Goal of the exercise: Scan the records below and report how many lines contain the word "LOWER", giving the number by itself.

Data provided:
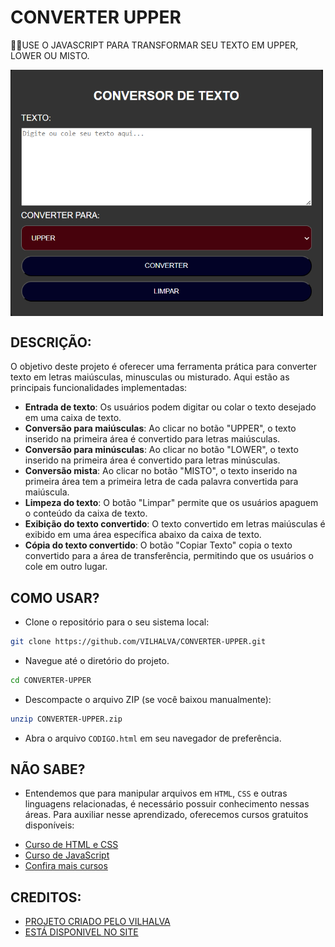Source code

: # CONVERTER UPPER
🐱‍👤USE O JAVASCRIPT PARA TRANSFORMAR SEU TEXTO EM UPPER, LOWER OU MISTO.

<img src="FOTO.png" align="center" width="500"> <br>

## DESCRIÇÃO:
O objetivo deste projeto é oferecer uma ferramenta prática para converter texto em letras maiúsculas, minusculas ou misturado. Aqui estão as principais funcionalidades implementadas:
- **Entrada de texto**: Os usuários podem digitar ou colar o texto desejado em uma caixa de texto.
- **Conversão para maiúsculas**: Ao clicar no botão "UPPER", o texto inserido na primeira área é convertido para letras maiúsculas.
- **Conversão para minúsculas**: Ao clicar no botão "LOWER", o texto inserido na primeira área é convertido para letras minúsculas.
- **Conversão mista**: Ao clicar no botão "MISTO", o texto inserido na primeira área tem a primeira letra de cada palavra convertida para maiúscula.
- **Limpeza do texto**: O botão "Limpar" permite que os usuários apaguem o conteúdo da caixa de texto.
- **Exibição do texto convertido**: O texto convertido em letras maiúsculas é exibido em uma área específica abaixo da caixa de texto.
- **Cópia do texto convertido**: O botão "Copiar Texto" copia o texto convertido para a área de transferência, permitindo que os usuários o cole em outro lugar.

## COMO USAR?
* Clone o repositório para o seu sistema local:

```bash
git clone https://github.com/VILHALVA/CONVERTER-UPPER.git
```

* Navegue até o diretório do projeto.

```bash
cd CONVERTER-UPPER
```

* Descompacte o arquivo ZIP (se você baixou manualmente):

```bash
unzip CONVERTER-UPPER.zip
```
* Abra o arquivo `CODIGO.html` em seu navegador de preferência.

## NÃO SABE?
- Entendemos que para manipular arquivos em `HTML`, `CSS` e outras linguagens relacionadas, é necessário possuir conhecimento nessas áreas. Para auxiliar nesse aprendizado, oferecemos cursos gratuitos disponíveis:
* [Curso de HTML e CSS](https://github.com/VILHALVA/CURSO-DE-HTML-E-CSS)
* [Curso de JavaScript](https://github.com/VILHALVA/CURSO-DE-JAVASCRIPT)
* [Confira mais cursos](https://github.com/VILHALVA?tab=repositories&q=+topic:CURSO)

## CREDITOS:
- [PROJETO CRIADO PELO VILHALVA](https://github.com/VILHALVA)
- [ESTÁ DISPONIVEL NO SITE](https://vilhalva.github.io/STYLER/STYLER.html)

Completed task: 2